Such companies will identify the 20% or 30% of their most critical service areas and focus on that to the exclusion of everything else, he said.

"When you do triage it means going to the sales manager and saying, 'You know that sales incentive program you use? It is not year-2000 compliant. Nor will it be. You will have to go back to the manual process you had before,' " he said.

De Jager suggested retailers plan to temporarily dismantle the automated function of ordering and open-to-buy systems in the new millennium.

"For the first month in the year 2000, shut off the automatic ordering and price markdowns, because your inventory trend analysis and your open-to-buy systems are going to be so vulnerable to date miscalculations that nothing should be going on automatically," he said. "It should be verified by someone."

The year-2000 problem is like none other facing IT executives, if only for the fact that the deadline for completion cannot be postponed. And IT, de Jager said, has a "lousy" reputation for delivering projects on time.

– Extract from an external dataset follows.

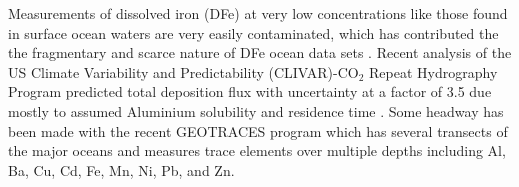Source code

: Measurements of dissolved iron (DFe) at very low concentrations like those found in surface ocean waters are very easily contaminated, which has contributed the the fragmentary and scarce nature of DFe ocean data sets \cite{Rijkenberg_2014}.
Recent analysis of the US Climate Variability and Predictability (CLIVAR)-CO$_{2}$ Repeat Hydrography Program predicted total deposition flux with uncertainty at a factor of 3.5 due mostly to assumed Aluminium solubility and residence time \cite{Grand_2015}.
Some headway has been made with the recent GEOTRACES program which has several transects of the major oceans and measures trace elements over multiple depths including Al, Ba, Cu, Cd, Fe, Mn, Ni, Pb, and Zn.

De Jager said the response is not atypical, but that companies must realize the deadline is not movable and there are no easy fixes. "Your vendors are going to leave you in a lurch for the same reason you are going to have to perform triage."

One bright light of hope, he noted, is that retailers do have a place to turn to find staff to work on the problem. Despite the massive shortage of programming talent -- an estimated 240,000 IT positions remain open in this country -- he said all companies have "power users" in clerical divisions, for example, who can be recruited to pitch in to fix code.

Those employees who have demonstrated an affinity for computers can be trained quickly and offered opportunities for advancement after the project is completed.

"This year-2000 problem is no longer an IT challenge," he said. "It is a big management problem."